ABSTRACT
The paper presents the first outcomes and results of using an integrated territorial tool applied by the Interreg V-A Slovakia-Hungary Cooperation Programme (2014–2020), the ‘Territorial Action Plan for Employment’, or, briefly: the TAPE. The tool is aimed at facilitating quality employment and cross-border labour mobility through the implementation of 2–7 interdependent projects within a geographically defined subregion of the programme area, with the involvement of SMEs, training institutions, NGOs and municipalities. The author introduces the tool and the nine TAPEs financed by the CBC programme and gives a comprehensive assessment of their outcomes and results from the points of view of cross-border labour market development, integrated soft planning and trust building with a special focus on the aspect of cross-border relevance. The study concludes that the tool does not meet the preliminary expectations: its cross-border relevance is not much stronger than the traditional standalone CBC projects.
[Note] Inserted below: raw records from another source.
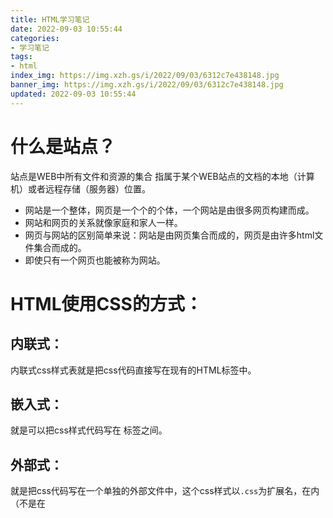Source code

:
 ```yaml
---
title: HTML学习笔记
date: 2022-09-03 10:55:44
categories: 
- 学习笔记
tags: 
- html
index_img: https://img.xzh.gs/i/2022/09/03/6312c7e438148.jpg
banner_img: https://img.xzh.gs/i/2022/09/03/6312c7e438148.jpg
updated: 2022-09-03 10:55:44
---
```

# 什么是站点？
站点是WEB中所有文件和资源的集合
指属于某个WEB站点的文档的本地（计算机）或者远程存储（服务器）位置。

 - 网站是一个整体，网页是一个个的个体，一个网站是由很多网页构建而成。
 - 网站和网页的关系就像家庭和家人一样。
 - 网页与网站的区别简单来说：网站是由网页集合而成的，网页是由许多html文件集合而成的。
 - 即使只有一个网页也能被称为网站。

# HTML使用CSS的方式：
## 内联式：
内联式css样式表就是把css代码直接写在现有的HTML标签中。
## 嵌入式：
就是可以把css样式代码写在 <style type="text/css"></style>标签之间。
## 外部式：
就是把css代码写在一个单独的外部文件中，这个css样式以```.css```为扩展名，在<head>内（不是在<style>标签内）使用<link>标签将css样式链接到html文件内。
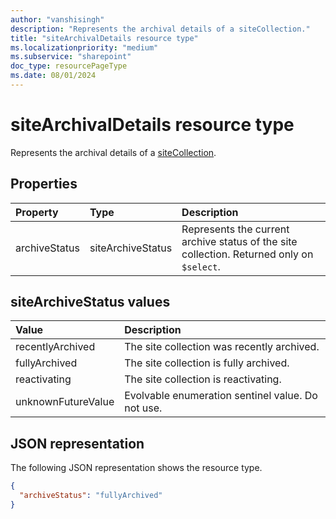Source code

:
 ```yaml
---
author: "vanshisingh"
description: "Represents the archival details of a siteCollection."
title: "siteArchivalDetails resource type"
ms.localizationpriority: "medium"
ms.subservice: "sharepoint"
doc_type: resourcePageType
ms.date: 08/01/2024
---
```


# siteArchivalDetails resource type

Represents the archival details of a [siteCollection](../resources/sitecollection.md).

## Properties

| Property      | Type   | Description                                    |
|:------------- |:------ |:-----------------------------------------------|
| archiveStatus | siteArchiveStatus | Represents the current archive status of the site collection. Returned only on `$select`.|

## siteArchiveStatus values

| Value         | Description                                           |
|:--------------|:------------------------------------------------------|
| recentlyArchived | The site collection was recently archived. |
| fullyArchived | The site collection is fully archived.       |
| reactivating | The site collection is reactivating.         |
| unknownFutureValue | Evolvable enumeration sentinel value. Do not use.  |

## JSON representation
The following JSON representation shows the resource type.
<!-- {
"blockType": "resource",
"@odata.type": "microsoft.graph.siteArchivalDetails",
"optionalProperties": []
}-->

```json
{
  "archiveStatus": "fullyArchived"
}
```

<!-- {
"type": "#page.annotation",
"createdBy": "API Clinic",
"section": "documentation"
}-->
At the same time, the bottom-up cross-border planning exercise has significant added value which might make the tool attractive for other CBC programmes, too.
Disclosure statement
No potential conflict of interest was reported by the author(s).
Notes
1 From 2021, the Interreg system has been changed but – due to the time period of the paper's focus, these changes will not be analysed in this study.
2 The transport infrastructure projects included two parts: a Slovak and a Hungarian one.